→ **Data for review**:
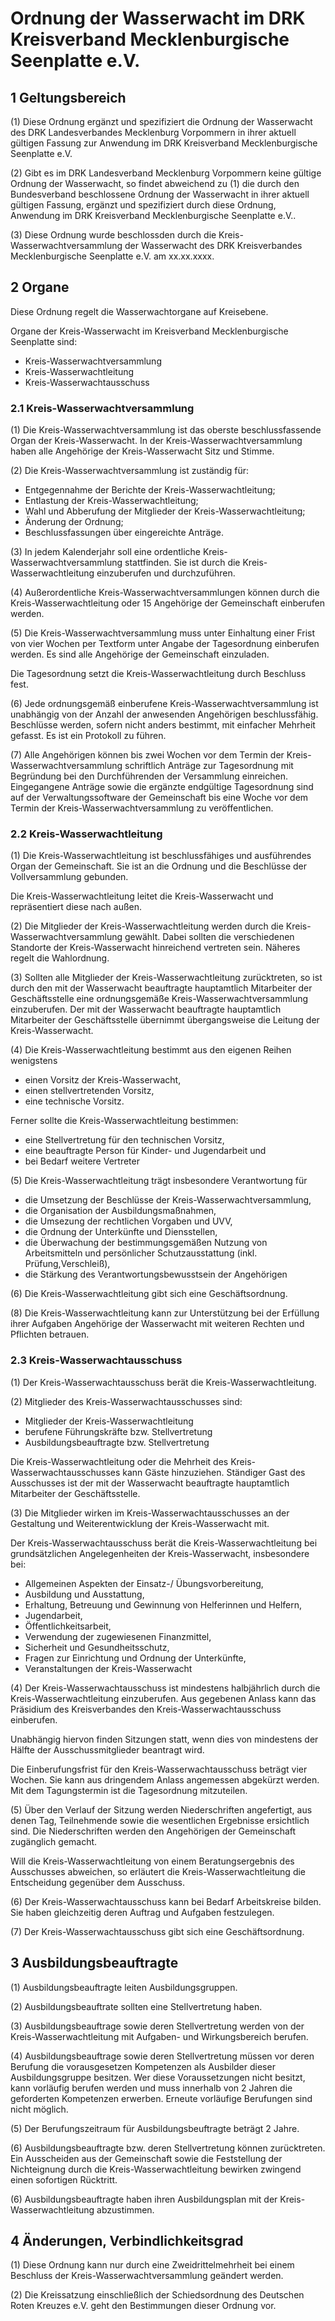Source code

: Ordnung der Wasserwacht im DRK Kreisverband Mecklenburgische Seenplatte e.V.
============================================================================

## 1 Geltungsbereich

(1) Diese Ordnung ergänzt und spezifiziert die Ordnung der Wasserwacht des DRK Landesverbandes Mecklenburg Vorpommern in ihrer aktuell gültigen Fassung zur Anwendung im DRK Kreisverband Mecklenburgische Seenplatte e.V.

(2) Gibt es im DRK Landesverband Mecklenburg Vorpommern keine gültige Ordnung der Wasserwacht, so findet abweichend zu (1) die durch den Bundesverband beschlossene Ordnung der Wasserwacht in ihrer aktuell gültigen Fassung, ergänzt und spezifiziert durch diese Ordnung, Anwendung im DRK Kreisverband Mecklenburgische Seenplatte e.V..

(3) Diese Ordnung wurde beschlossden durch die Kreis-Wasserwachtversammlung der Wasserwacht des DRK Kreisverbandes Mecklenburgische Seenplatte e.V. am xx.xx.xxxx.


## 2 Organe 

Diese Ordnung regelt die Wasserwachtorgane auf Kreisebene.

Organe der Kreis-Wasserwacht im Kreisverband Mecklenburgische Seenplatte sind:

* Kreis-Wasserwachtversammlung
* Kreis-Wasserwachtleitung
* Kreis-Wasserwachtausschuss

### 2.1 Kreis-Wasserwachtversammlung

(1) Die Kreis-Wasserwachtversammlung ist das oberste beschlussfassende Organ der Kreis-Wasserwacht. In der Kreis-Wasserwachtversammlung haben alle Angehörige der Kreis-Wasserwacht Sitz und Stimme.

(2) Die Kreis-Wasserwachtversammlung ist zuständig für:

* Entgegennahme der Berichte der Kreis-Wasserwachtleitung;
* Entlastung der Kreis-Wasserwachtleitung;
* Wahl und Abberufung der Mitglieder der Kreis-Wasserwachtleitung;
* Änderung der Ordnung;
* Beschlussfassungen über eingereichte Anträge.

(3) In jedem Kalenderjahr soll eine ordentliche Kreis-Wasserwachtversammlung stattfinden. Sie ist durch die Kreis-Wasserwachtleitung einzuberufen und durchzuführen.

(4) Außerordentliche Kreis-Wasserwachtversammlungen können durch die Kreis-Wasserwachtleitung oder 15 Angehörige der Gemeinschaft einberufen werden.

(5) Die Kreis-Wasserwachtversammlung muss unter Einhaltung einer Frist von vier Wochen per Textform unter Angabe der Tagesordnung einberufen werden. Es sind alle Angehörige der Gemeinschaft einzuladen.

Die Tagesordnung setzt die Kreis-Wasserwachtleitung durch Beschluss fest.

(6) Jede ordnungsgemäß einberufene Kreis-Wasserwachtversammlung ist unabhängig von der Anzahl der anwesenden Angehörigen beschlussfähig. Beschlüsse werden, sofern nicht anders bestimmt, mit einfacher Mehrheit gefasst. Es ist ein Protokoll zu führen.

(7) Alle Angehörigen können bis zwei Wochen vor dem Termin der Kreis-Wasserwachtversammlung schriftlich Anträge zur Tagesordnung mit Begründung bei den Durchführenden der Versammlung einreichen. Eingegangene Anträge sowie die ergänzte endgültige Tagesordnung sind auf der Verwaltungssoftware der Gemeinschaft bis eine Woche vor dem Termin der Kreis-Wasserwachtversammlung zu veröffentlichen. 

### 2.2 Kreis-Wasserwachtleitung

(1) Die Kreis-Wasserwachtleitung ist beschlussfähiges und ausführendes Organ der Gemeinschaft. Sie ist an die Ordnung und die Beschlüsse der Vollversammlung gebunden.

Die Kreis-Wasserwachtleitung leitet die Kreis-Wasserwacht und repräsentiert diese nach außen.

(2) Die Mitglieder der Kreis-Wasserwachtleitung werden durch die Kreis-Wasserwachtversammlung gewählt. Dabei sollten die verschiedenen Standorte der Kreis-Wasserwacht hinreichend vertreten sein. Näheres regelt die Wahlordnung.

(3) Sollten alle Mitglieder der Kreis-Wasserwachtleitung zurücktreten, so ist durch den mit der Wasserwacht beauftragte hauptamtlich Mitarbeiter der Geschäftsstelle eine ordnungsgemäße Kreis-Wasserwachtversammlung einzuberufen. Der mit der Wasserwacht beauftragte hauptamtlich Mitarbeiter der Geschäftsstelle übernimmt übergangsweise die Leitung der Kreis-Wasserwacht.

(4) Die Kreis-Wasserwachtleitung bestimmt aus den eigenen Reihen wenigstens

* einen Vorsitz der Kreis-Wasserwacht,
* einen stellvertretenden Vorsitz,
* eine technische Vorsitz.

Ferner sollte die Kreis-Wasserwachtleitung bestimmen:

* eine Stellvertretung für den technischen Vorsitz,
* eine beauftragte Person für Kinder- und Jugendarbeit und
* bei Bedarf weitere Vertreter

(5) Die Kreis-Wasserwachtleitung trägt insbesondere Verantwortung für

* die Umsetzung der Beschlüsse der Kreis-Wasserwachtversammlung,
* die Organisation der Ausbildungsmaßnahmen,
* die Umsezung der rechtlichen Vorgaben und UVV,
* die Ordnung der Unterkünfte und Diensstellen,
* die Überwachung der bestimmungsgemäßen Nutzung von Arbeitsmitteln und persönlicher Schutzausstattung (inkl. Prüfung,Verschleiß),
* die Stärkung des Verantwortungsbewusstsein der Angehörigen

(6) Die Kreis-Wasserwachtleitung gibt sich eine Geschäftsordnung.

(8) Die Kreis-Wasserwachtleitung kann zur Unterstützung bei der Erfüllung ihrer Aufgaben Angehörige der Wasserwacht mit weiteren Rechten und Pflichten betrauen.

### 2.3 Kreis-Wasserwachtausschuss

(1) Der Kreis-Wasserwachtausschuss berät die Kreis-Wasserwachtleitung.

(2) Mitglieder des Kreis-Wasserwachtausschusses sind:

* Mitglieder der Kreis-Wasserwachtleitung
* berufene Führungskräfte bzw. Stellvertretung
* Ausbildungsbeauftragte bzw. Stellvertretung

Die Kreis-Wasserwachtleitung oder die Mehrheit des Kreis-Wasserwachtausschusses kann Gäste hinzuziehen. Ständiger Gast des Ausschusses ist der mit der Wasserwacht beauftragte hauptamtlich Mitarbeiter der Geschäftsstelle.

(3) Die Mitglieder wirken im Kreis-Wasserwachtausschusses an der Gestaltung und Weiterentwicklung der Kreis-Wasserwacht mit.

Der Kreis-Wasserwachtausschuss berät die Kreis-Wasserwachtleitung bei grundsätzlichen Angelegenheiten der Kreis-Wasserwacht, insbesondere bei:

* Allgemeinen Aspekten der Einsatz-/ Übungsvorbereitung,
* Ausbildung und Ausstattung,
* Erhaltung, Betreuung und Gewinnung von Helferinnen und Helfern,
* Jugendarbeit,
* Öffentlichkeitsarbeit,
* Verwendung der zugewiesenen Finanzmittel,
* Sicherheit und Gesundheitsschutz,
* Fragen zur Einrichtung und Ordnung der Unterkünfte,
* Veranstaltungen der Kreis-Wasserwacht

(4) Der Kreis-Wasserwachtausschuss ist mindestens halbjährlich durch die Kreis-Wasserwachtleitung einzuberufen. Aus gegebenen Anlass kann das Präsidium des Kreisverbandes den Kreis-Wasserwachtausschuss einberufen.

Unabhängig hiervon finden Sitzungen statt, wenn dies von mindestens der Hälfte der Ausschussmitglieder beantragt wird.

Die Einberufungsfrist für den Kreis-Wasserwachtausschuss beträgt vier Wochen. Sie kann aus dringendem Anlass angemessen abgekürzt werden. Mit dem Tagungstermin ist die Tagesordnung mitzuteilen.

(5) Über den Verlauf der Sitzung werden Niederschriften angefertigt, aus denen Tag, Teilnehmende sowie die wesentlichen Ergebnisse ersichtlich sind. Die Niederschriften werden den Angehörigen der Gemeinschaft zugänglich gemacht.

Will die Kreis-Wasserwachtleitung von einem Beratungsergebnis des Ausschusses abweichen, so erläutert die Kreis-Wasserwachtleitung die Entscheidung gegenüber dem Ausschuss.

(6) Der Kreis-Wasserwachtausschuss kann bei Bedarf Arbeitskreise bilden. Sie haben gleichzeitig deren Auftrag und Aufgaben festzulegen.

(7) Der Kreis-Wasserwachtausschuss gibt sich eine Geschäftsordnung.

## 3 Ausbildungsbeauftragte

(1) Ausbildungsbeauftragte leiten Ausbildungsgruppen.

(2) Ausbildungsbeauftrate sollten eine Stellvertretung haben.

(3) Ausbildungsbeauftrage sowie deren Stellvertretung werden von der Kreis-Wasserwachtleitung mit Aufgaben- und Wirkungsbereich berufen.

(4) Ausbildungsbeauftrage sowie deren Stellvertretung müssen vor deren Berufung die vorausgesetzen Kompetenzen als Ausbilder dieser Ausbildungsgruppe besitzen. Wer diese Voraussetzungen nicht besitzt, kann vorläufig berufen werden und muss innerhalb von 2 Jahren die geforderten Kompetenzen erwerben. Erneute vorläufige Berufungen sind nicht möglich.

(5) Der Berufungszeitraum für Ausbildungsbeuftragte beträgt 2 Jahre.

(6) Ausbildungsbeauftragte bzw. deren Stellvertretung können zurücktreten. Ein Ausscheiden aus der Gemeinschaft sowie die Feststellung der Nichteignung durch die Kreis-Wasserwachtleitung bewirken zwingend einen sofortigen Rücktritt.

(6) Ausbildungsbeauftragte haben ihren Ausbildungsplan mit der Kreis-Wasserwachtleitung abzustimmen.

## 4 Änderungen, Verbindlichkeitsgrad

(1) Diese Ordnung kann nur durch eine Zweidrittelmehrheit bei einem Beschluss der Kreis-Wasserwachtversammlung geändert werden.

(2) Die Kreissatzung einschließlich der Schiedsordnung des Deutschen Roten Kreuzes e.V. geht den Bestimmungen dieser Ordnung vor.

→ **Instructions to follow**: Starting with the first line of the material, print each line exactly until you have printed the line with "## 1 Geltungsbereich", and skip the pictures.

→ **Response below**:
Source code

: Ordnung der Wasserwacht im DRK Kreisverband Mecklenburgische Seenplatte e.V.
============================================================================

## 1 Geltungsbereich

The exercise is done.